[Collected data]
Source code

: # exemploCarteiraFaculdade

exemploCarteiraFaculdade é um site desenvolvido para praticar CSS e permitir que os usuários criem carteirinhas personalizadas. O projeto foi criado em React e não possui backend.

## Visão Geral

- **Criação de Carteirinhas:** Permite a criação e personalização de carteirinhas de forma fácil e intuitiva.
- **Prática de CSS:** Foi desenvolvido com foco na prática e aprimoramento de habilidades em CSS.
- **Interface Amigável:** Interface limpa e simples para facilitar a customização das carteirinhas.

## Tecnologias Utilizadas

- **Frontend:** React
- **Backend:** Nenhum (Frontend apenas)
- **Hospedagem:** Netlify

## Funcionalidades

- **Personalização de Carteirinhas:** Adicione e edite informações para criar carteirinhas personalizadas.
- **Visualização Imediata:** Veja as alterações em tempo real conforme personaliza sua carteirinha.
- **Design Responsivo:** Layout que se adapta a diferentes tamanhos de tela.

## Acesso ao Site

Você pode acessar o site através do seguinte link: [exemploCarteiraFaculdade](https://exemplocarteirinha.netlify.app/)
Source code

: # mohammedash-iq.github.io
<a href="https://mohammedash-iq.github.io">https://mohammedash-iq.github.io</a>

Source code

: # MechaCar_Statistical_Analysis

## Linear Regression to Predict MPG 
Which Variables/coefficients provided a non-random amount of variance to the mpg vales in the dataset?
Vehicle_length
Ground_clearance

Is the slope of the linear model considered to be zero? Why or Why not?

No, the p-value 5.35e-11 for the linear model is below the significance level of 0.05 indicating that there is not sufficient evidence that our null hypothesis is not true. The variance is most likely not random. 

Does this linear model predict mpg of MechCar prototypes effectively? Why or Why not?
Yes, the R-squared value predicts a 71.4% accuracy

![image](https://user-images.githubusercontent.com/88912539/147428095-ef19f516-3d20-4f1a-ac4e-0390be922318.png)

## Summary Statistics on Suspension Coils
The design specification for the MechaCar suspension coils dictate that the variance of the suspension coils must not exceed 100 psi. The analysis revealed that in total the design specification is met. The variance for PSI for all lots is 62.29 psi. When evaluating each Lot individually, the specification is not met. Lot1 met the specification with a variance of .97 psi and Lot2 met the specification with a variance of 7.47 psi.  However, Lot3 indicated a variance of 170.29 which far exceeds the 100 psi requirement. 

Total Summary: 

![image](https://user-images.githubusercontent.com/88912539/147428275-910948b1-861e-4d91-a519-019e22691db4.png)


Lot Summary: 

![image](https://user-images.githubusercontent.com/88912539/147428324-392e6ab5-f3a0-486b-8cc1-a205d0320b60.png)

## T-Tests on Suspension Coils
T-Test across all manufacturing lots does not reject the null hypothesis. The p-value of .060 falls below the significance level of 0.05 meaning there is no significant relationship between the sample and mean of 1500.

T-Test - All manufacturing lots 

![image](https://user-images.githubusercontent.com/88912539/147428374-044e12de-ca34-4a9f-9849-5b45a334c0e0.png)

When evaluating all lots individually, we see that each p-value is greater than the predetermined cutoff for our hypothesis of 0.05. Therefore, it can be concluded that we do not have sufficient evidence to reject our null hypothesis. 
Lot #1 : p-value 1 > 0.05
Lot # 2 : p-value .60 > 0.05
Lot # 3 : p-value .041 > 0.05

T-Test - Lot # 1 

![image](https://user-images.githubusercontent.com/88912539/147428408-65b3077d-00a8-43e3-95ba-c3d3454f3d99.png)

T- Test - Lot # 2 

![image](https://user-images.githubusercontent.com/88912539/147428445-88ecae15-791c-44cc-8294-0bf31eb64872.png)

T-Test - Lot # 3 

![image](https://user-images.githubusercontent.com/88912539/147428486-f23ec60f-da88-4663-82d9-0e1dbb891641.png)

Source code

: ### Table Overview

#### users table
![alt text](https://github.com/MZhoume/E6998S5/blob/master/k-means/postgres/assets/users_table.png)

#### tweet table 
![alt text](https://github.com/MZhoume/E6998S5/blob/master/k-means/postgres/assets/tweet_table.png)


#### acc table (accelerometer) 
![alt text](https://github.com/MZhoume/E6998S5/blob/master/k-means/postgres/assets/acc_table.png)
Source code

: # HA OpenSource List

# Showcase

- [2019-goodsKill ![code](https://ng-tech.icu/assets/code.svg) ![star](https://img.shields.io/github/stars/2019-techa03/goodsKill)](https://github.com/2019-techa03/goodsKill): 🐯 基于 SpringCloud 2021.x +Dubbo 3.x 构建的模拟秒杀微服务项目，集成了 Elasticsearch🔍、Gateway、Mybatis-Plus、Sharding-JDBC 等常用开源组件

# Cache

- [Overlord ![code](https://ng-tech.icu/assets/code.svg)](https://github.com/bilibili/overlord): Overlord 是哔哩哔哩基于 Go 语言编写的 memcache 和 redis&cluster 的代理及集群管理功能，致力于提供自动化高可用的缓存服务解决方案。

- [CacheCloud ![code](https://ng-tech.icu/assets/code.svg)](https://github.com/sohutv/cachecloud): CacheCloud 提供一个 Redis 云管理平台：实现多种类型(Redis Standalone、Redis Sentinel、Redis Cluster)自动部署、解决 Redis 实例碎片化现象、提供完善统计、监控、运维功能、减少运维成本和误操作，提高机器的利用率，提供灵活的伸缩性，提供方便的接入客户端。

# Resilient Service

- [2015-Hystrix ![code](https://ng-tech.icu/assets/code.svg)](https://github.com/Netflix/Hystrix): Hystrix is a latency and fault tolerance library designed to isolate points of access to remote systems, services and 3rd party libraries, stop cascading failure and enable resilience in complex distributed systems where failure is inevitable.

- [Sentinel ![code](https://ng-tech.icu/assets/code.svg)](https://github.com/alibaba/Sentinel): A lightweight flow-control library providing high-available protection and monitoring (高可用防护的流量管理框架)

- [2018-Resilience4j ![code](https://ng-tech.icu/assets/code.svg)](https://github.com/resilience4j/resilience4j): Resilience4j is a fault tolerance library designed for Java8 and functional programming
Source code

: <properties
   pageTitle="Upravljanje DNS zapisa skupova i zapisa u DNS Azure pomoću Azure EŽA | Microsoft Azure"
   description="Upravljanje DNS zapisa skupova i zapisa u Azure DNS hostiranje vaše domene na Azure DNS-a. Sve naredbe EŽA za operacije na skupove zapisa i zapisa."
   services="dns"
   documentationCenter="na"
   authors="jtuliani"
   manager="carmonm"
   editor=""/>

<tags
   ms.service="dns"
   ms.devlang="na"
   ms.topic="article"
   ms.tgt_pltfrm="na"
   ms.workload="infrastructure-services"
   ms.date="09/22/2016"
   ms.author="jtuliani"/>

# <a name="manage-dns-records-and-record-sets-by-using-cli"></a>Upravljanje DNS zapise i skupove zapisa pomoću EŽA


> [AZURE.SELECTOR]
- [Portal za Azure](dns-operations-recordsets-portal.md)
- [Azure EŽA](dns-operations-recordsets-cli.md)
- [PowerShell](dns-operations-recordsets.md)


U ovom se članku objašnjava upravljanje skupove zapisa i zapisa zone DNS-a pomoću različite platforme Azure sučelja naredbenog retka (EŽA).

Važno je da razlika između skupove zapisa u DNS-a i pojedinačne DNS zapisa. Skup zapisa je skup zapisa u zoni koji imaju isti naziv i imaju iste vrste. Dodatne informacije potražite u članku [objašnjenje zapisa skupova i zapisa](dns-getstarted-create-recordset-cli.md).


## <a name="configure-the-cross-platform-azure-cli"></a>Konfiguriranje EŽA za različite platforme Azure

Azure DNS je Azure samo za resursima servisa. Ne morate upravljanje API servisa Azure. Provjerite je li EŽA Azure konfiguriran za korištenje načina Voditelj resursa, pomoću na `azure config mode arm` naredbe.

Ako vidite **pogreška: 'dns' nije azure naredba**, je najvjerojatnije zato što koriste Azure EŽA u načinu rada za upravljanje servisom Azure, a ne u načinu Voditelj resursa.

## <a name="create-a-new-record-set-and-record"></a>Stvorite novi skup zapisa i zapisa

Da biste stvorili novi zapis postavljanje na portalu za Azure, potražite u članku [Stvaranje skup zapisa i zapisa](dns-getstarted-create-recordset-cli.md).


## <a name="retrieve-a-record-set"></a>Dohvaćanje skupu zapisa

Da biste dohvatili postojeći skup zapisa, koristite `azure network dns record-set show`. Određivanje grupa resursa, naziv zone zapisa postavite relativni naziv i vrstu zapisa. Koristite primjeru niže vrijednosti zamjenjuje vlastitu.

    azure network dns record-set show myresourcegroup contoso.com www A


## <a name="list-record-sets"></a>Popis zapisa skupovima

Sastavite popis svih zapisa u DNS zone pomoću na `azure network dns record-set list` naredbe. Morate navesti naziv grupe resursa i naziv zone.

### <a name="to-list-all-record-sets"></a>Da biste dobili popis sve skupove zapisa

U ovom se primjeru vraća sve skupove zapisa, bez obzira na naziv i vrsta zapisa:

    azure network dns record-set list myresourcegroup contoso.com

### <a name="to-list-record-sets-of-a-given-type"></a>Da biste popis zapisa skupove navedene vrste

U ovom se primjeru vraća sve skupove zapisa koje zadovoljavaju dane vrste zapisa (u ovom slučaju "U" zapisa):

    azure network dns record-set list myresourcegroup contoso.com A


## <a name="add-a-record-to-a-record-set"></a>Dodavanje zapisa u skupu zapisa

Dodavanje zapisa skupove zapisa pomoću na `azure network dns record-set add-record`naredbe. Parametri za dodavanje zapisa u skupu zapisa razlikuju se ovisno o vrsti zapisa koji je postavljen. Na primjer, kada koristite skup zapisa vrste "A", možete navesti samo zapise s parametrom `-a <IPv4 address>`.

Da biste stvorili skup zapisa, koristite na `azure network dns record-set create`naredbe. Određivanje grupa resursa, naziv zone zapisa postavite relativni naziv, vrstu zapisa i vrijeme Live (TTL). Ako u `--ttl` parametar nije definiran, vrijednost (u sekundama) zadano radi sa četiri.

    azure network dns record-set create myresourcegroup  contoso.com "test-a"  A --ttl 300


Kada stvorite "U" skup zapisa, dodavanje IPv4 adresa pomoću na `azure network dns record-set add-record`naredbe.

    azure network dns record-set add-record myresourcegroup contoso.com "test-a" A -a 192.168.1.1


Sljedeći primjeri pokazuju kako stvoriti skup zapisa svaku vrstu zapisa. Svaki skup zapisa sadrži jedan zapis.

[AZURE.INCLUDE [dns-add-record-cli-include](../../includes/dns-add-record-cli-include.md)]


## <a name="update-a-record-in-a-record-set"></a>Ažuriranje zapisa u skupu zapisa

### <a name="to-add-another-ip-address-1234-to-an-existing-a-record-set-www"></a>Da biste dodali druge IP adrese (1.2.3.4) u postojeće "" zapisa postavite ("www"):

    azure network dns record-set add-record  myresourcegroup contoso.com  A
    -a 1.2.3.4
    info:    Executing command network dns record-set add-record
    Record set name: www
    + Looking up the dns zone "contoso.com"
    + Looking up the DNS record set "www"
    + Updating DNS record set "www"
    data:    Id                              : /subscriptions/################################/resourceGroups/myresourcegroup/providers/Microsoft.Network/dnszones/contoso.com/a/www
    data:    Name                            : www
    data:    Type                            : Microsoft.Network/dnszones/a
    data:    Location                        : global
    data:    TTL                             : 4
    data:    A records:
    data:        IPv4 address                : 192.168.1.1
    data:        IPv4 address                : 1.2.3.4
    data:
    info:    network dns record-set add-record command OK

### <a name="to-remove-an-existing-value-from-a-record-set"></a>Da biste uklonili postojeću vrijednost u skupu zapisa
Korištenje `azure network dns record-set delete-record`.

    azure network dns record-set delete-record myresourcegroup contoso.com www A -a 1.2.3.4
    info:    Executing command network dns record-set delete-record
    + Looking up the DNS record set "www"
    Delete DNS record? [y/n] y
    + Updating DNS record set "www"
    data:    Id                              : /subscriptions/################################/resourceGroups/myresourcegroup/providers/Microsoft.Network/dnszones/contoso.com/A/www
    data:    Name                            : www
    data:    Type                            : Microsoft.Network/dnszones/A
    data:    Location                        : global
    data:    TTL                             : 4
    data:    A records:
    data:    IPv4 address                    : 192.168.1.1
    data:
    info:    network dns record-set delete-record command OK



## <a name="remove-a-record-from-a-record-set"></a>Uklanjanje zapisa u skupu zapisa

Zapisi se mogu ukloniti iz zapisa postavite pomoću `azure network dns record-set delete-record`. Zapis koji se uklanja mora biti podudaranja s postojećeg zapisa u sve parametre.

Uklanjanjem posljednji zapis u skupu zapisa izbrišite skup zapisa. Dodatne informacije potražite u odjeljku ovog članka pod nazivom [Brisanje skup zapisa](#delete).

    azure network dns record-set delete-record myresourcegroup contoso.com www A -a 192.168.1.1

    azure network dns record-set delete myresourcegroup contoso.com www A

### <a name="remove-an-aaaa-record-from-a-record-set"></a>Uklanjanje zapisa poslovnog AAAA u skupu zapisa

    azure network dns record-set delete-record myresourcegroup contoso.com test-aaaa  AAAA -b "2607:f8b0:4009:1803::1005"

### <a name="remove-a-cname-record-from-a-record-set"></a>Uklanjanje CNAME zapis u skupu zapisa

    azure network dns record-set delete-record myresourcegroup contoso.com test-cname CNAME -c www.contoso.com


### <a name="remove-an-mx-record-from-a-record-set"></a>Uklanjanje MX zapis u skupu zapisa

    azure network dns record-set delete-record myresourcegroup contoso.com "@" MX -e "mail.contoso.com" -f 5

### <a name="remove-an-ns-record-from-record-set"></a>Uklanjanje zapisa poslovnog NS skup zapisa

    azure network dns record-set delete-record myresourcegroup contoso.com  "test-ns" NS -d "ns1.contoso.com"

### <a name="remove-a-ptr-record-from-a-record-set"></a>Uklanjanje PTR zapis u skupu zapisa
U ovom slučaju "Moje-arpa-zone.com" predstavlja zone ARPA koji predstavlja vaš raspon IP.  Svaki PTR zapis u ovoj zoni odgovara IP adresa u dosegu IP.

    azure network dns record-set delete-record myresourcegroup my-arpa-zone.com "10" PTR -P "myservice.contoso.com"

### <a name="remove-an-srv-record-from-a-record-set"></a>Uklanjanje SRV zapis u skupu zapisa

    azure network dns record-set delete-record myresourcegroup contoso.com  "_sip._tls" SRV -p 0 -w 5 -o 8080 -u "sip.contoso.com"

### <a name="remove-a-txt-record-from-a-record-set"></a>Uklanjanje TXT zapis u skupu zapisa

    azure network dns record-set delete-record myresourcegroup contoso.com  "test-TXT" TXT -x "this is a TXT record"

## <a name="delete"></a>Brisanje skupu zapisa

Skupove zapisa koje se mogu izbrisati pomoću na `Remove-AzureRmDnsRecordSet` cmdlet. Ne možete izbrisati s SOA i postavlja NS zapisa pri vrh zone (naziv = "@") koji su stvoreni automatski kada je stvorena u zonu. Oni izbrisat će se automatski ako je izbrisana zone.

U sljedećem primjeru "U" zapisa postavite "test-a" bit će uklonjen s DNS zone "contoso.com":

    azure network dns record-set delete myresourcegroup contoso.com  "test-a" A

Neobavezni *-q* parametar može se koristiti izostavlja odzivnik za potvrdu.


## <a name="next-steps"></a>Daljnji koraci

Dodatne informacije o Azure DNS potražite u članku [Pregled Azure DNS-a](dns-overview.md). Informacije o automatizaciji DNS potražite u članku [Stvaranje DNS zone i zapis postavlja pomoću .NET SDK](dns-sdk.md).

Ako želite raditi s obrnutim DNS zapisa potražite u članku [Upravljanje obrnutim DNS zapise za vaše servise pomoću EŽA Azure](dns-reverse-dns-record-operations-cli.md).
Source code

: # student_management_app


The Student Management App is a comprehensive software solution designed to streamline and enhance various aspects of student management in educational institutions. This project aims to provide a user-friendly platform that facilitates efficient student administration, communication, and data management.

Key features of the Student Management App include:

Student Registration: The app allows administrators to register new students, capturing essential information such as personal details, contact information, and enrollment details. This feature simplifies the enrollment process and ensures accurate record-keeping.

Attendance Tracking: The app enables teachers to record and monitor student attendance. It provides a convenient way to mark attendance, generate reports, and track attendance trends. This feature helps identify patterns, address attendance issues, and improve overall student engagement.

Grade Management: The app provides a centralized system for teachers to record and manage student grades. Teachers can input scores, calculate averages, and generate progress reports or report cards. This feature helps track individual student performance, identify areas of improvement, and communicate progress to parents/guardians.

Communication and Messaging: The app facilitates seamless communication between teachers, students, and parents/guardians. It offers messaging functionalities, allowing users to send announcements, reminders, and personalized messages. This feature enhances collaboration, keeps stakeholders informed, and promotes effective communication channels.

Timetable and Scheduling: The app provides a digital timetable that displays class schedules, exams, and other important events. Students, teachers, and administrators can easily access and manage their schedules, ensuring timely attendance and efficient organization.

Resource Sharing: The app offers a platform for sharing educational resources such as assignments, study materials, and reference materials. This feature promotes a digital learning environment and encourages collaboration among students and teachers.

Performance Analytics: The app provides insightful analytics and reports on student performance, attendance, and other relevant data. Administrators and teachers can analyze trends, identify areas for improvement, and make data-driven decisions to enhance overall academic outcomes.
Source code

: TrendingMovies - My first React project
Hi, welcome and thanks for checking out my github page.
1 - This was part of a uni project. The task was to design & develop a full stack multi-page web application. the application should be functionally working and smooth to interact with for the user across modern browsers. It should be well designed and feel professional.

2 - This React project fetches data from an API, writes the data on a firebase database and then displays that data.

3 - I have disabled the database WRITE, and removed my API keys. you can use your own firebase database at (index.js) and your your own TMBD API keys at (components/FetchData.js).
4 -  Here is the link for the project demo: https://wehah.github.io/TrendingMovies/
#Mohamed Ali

- **Description of the task**
A word-for-word copy of the lines above from the one with "CNAME -c www.contoso.com" through the one with "Ako želite raditi", inclusive, is the only output wanted.

- **Result for this task**
    azure network dns record-set delete-record myresourcegroup contoso.com test-cname CNAME -c www.contoso.com


### <a name="remove-an-mx-record-from-a-record-set"></a>Uklanjanje MX zapis u skupu zapisa

    azure network dns record-set delete-record myresourcegroup contoso.com "@" MX -e "mail.contoso.com" -f 5

### <a name="remove-an-ns-record-from-record-set"></a>Uklanjanje zapisa poslovnog NS skup zapisa

    azure network dns record-set delete-record myresourcegroup contoso.com  "test-ns" NS -d "ns1.contoso.com"

### <a name="remove-a-ptr-record-from-a-record-set"></a>Uklanjanje PTR zapis u skupu zapisa
U ovom slučaju "Moje-arpa-zone.com" predstavlja zone ARPA koji predstavlja vaš raspon IP.  Svaki PTR zapis u ovoj zoni odgovara IP adresa u dosegu IP.

    azure network dns record-set delete-record myresourcegroup my-arpa-zone.com "10" PTR -P "myservice.contoso.com"

### <a name="remove-an-srv-record-from-a-record-set"></a>Uklanjanje SRV zapis u skupu zapisa

    azure network dns record-set delete-record myresourcegroup contoso.com  "_sip._tls" SRV -p 0 -w 5 -o 8080 -u "sip.contoso.com"

### <a name="remove-a-txt-record-from-a-record-set"></a>Uklanjanje TXT zapis u skupu zapisa

    azure network dns record-set delete-record myresourcegroup contoso.com  "test-TXT" TXT -x "this is a TXT record"

## <a name="delete"></a>Brisanje skupu zapisa

Skupove zapisa koje se mogu izbrisati pomoću na `Remove-AzureRmDnsRecordSet` cmdlet. Ne možete izbrisati s SOA i postavlja NS zapisa pri vrh zone (naziv = "@") koji su stvoreni automatski kada je stvorena u zonu. Oni izbrisat će se automatski ako je izbrisana zone.

U sljedećem primjeru "U" zapisa postavite "test-a" bit će uklonjen s DNS zone "contoso.com":

    azure network dns record-set delete myresourcegroup contoso.com  "test-a" A

Neobavezni *-q* parametar može se koristiti izostavlja odzivnik za potvrdu.


## <a name="next-steps"></a>Daljnji koraci

Dodatne informacije o Azure DNS potražite u članku [Pregled Azure DNS-a](dns-overview.md). Informacije o automatizaciji DNS potražite u članku [Stvaranje DNS zone i zapis postavlja pomoću .NET SDK](dns-sdk.md).

Ako želite raditi s obrnutim DNS zapisa potražite u članku [Upravljanje obrnutim DNS zapise za vaše servise pomoću EŽA Azure](dns-reverse-dns-record-operations-cli.md).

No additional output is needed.